This is exactly how the curriculum is designed in a Waldorf school; each main subject is taught for a few weeks intensively, then left aside for a month or so before next re-visit.
There was a famous writer once who said that one of his greatest assets was his extreme forgetfulness. Appropriately, I am blanking on his name at the moment, but I'll pop back in here if I recall it. It was a long time ago.
However, his point was something like focusing on rote memorization of detail makes for trite, superficial, and boring fiction-writing, and that you're better off experiencing something as intensely as possible and then forgetting it almost immediately. The idea being that your brain will recall the crucial bits more relevantly and more vividly once they have been yanked back from the fog of utter forgetfulness. I'm not sure how closely related this is to the ideas presented in the article, but for me personally, it became significantly easier to write fiction with a real sense of "immediacy" once embracing this principle.
However, fiction can require a strange sort of learning: it can involve sensory knowledge of scattered quotidian detail. Back when I wrote a lot, things like the discrete texture and smell of different wooden tables were very interesting to me. Or exactly how it feels to be in a room lit by a single large fluorescent light vs other kinds of light. I'm not sure that kind of learning transfers to any other domain, really. But forgetfulness was very useful for it, at any rate. I'm done now.
> you’d want to interleave serves, backhands, volleys, smashes, and footwork — not serves, synchronized swimming, European capitals, and programming in Java.
So if I want to learn European capitals I interleave it with what? The tennis/serve example is obvious, the rest is not.
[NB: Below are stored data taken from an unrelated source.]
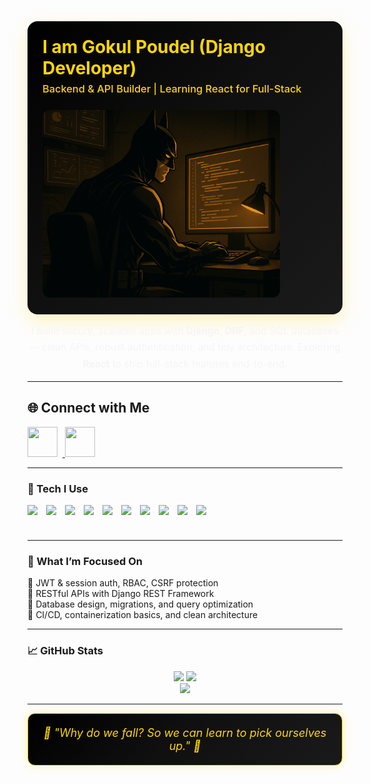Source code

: <!-- ===== HERO: Left title / Right image ===== -->
<div style="
  display:flex; flex-wrap:wrap; align-items:center; gap:24px;
  padding:24px; border-radius:16px;
  background: linear-gradient(135deg,#000000 0%,#0f0f0f 45%,#1a1a1a 100%);
  box-shadow:0 10px 30px rgba(255,215,0,.25);
">

  <!-- LEFT: Title -->
  <div style="flex:1 1 320px; min-width:280px;">
    <h1 style="margin:0 0 6px 0; color:#FFD700;">
      I am Gokul Poudel (Django Developer)
    </h1>
    <h3 style="margin:0; color:#FFD700; font-weight:500;">
      Backend & API Builder | Learning React for Full-Stack
    </h3>
  </div>

  <!-- RIGHT: Image -->
  <div style="flex:0 1 380px; min-width:260px; text-align:center;">
    <img src="https://raw.githubusercontent.com/mrgokul77/mrgokul77/main/batman.png" 
       alt="Batman Coding" 
       width="500px" 
       height="300px" 
       style="border-radius: 12px; object-fit: cover;" />
  </div>
</div>

<!-- Description -->
<p align="center" style="max-width:760px;color:#f5f5f5;line-height:1.7;margin:14px auto 0;font-size:15.5px;">
  I build secure, scalable apps with <b>Django</b>, <b>DRF</b>, and SQL databases — clean APIs, robust authentication, and
  tidy architecture. Exploring <b>React</b> to ship full-stack features end-to-end.
</p>

---

## 🌐 Connect with Me

<p align="left">
  <a href="https://github.com/mrgokul77" target="_blank" title="GitHub">
    <img src="https://skillicons.dev/icons?i=github" width="48" height="48" style="margin-right:8px;" />
  </a>
  <a href="https://linkedin.com/in/gokulpoudel" target="_blank" title="LinkedIn">
    <img src="https://skillicons.dev/icons?i=linkedin" width="48" height="48" />
  </a>
</p>


---

### 🦇 Tech I Use
<div style="display:flex;gap:14px;flex-wrap:wrap;align-items:center">
  <!-- Backend -->
  <img src="https://cdn.jsdelivr.net/gh/devicons/devicon/icons/python/python-original.svg" height="42" />
  <img src="https://cdn.jsdelivr.net/gh/devicons/devicon/icons/django/django-plain.svg" height="42" />
  <img src="https://cdn.jsdelivr.net/gh/devicons/devicon/icons/postgresql/postgresql-original.svg" height="42" />
  <img src="https://cdn.jsdelivr.net/gh/devicons/devicon/icons/mysql/mysql-original.svg" height="42" />
  <img src="https://cdn.jsdelivr.net/gh/devicons/devicon/icons/sqlite/sqlite-original.svg" height="42" />
  <!-- Frontend -->
  <img src="https://cdn.jsdelivr.net/gh/devicons/devicon/icons/html5/html5-original.svg" height="42" />
  <img src="https://cdn.jsdelivr.net/gh/devicons/devicon/icons/css3/css3-original.svg" height="42" />
  <img src="https://cdn.jsdelivr.net/gh/devicons/devicon/icons/javascript/javascript-original.svg" height="42" />
  <img src="https://cdn.jsdelivr.net/gh/devicons/devicon/icons/react/react-original.svg" height="42" />
  <img src="https://cdn.jsdelivr.net/gh/devicons/devicon/icons/bootstrap/bootstrap-plain.svg" height="42" />
</div>

---

### 🚀 What I’m Focused On
🦇 JWT & session auth, RBAC, CSRF protection  
🦇 RESTful APIs with Django REST Framework  
🦇 Database design, migrations, and query optimization  
🦇 CI/CD, containerization basics, and clean architecture

---

### 📈 GitHub Stats
<div align="center">
  <img src="https://github-readme-stats.vercel.app/api?username=mrgokul77&show_icons=true&theme=vision-friendly-dark&title_color=FFD700&icon_color=FFD700&hide_border=true" height="165" />
  <img src="https://github-readme-streak-stats.herokuapp.com?user=mrgokul77&theme=dark&ring=FFD700&fire=FFD700&currStreakLabel=FFD700&hide_border=true" height="165" />
  <br/>
  <img src="https://github-readme-stats.vercel.app/api/top-langs/?username=mrgokul77&layout=compact&theme=vision-friendly-dark&title_color=FFD700&hide_border=true" height="135" />
</div>

---

<div align="center" style="
  background: linear-gradient(135deg, #000000 0%, #0f0f0f 45%, #1a1a1a 100%);
  padding: 20px;
  border-radius: 12px;
  border: 1px solid #FFD700;
  color: #FFD700;
  font-style: italic;
  font-size: 18px;
  max-width: 600px;
  margin: auto;
  box-shadow: 0 0 15px rgba(255, 215, 0, 0.3);
">
  🦇 "Why do we fall? So we can learn to pick ourselves up." 🦇
</div>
>So if I want to learn European capitals I interleave it with what? The tennis/serve example is obvious, the rest is not.
In principle it should be another piece of knowledge which makes "European capitals" useful, in the same way that having a good backhand gives you more opportunities to serve. Examples would be "European systems of government", "European political movements", "European international politics and diplomacy", "European countries", etc. It's a little harder to think of, perhaps, because "European capitals" per se seems to many people to be an almost useless piece of knowledge.
I agree. A simple strategy for the "European capitals" would be to learn the size of them in conjunction. I guess the key is to search for something useful that you can relate to easier? For Example: London, 8.3 Mil; Berlin 4.3 Mil and so on...
I can think of a million things. The problem is where to draw the line. For tennis it's obvious since you need both the serve and the backhand. Compare that to European capitals and European architecture. When is it related in a sense that it's effective to learn interleaved?
Respectfully, the problem (I believe) is seeing it as a line.
Interleaving, isn't a "right" or "wrong", "black" or "white"... Think of it as, this topic is "less" or "more" effective.
What do I mean? Well, as someone else mentioned, studying "European Nation States" might be a good option for you. Certainly a better option than, say, Swan Diving. You should accept that "European Nation States" is the best you can do right now.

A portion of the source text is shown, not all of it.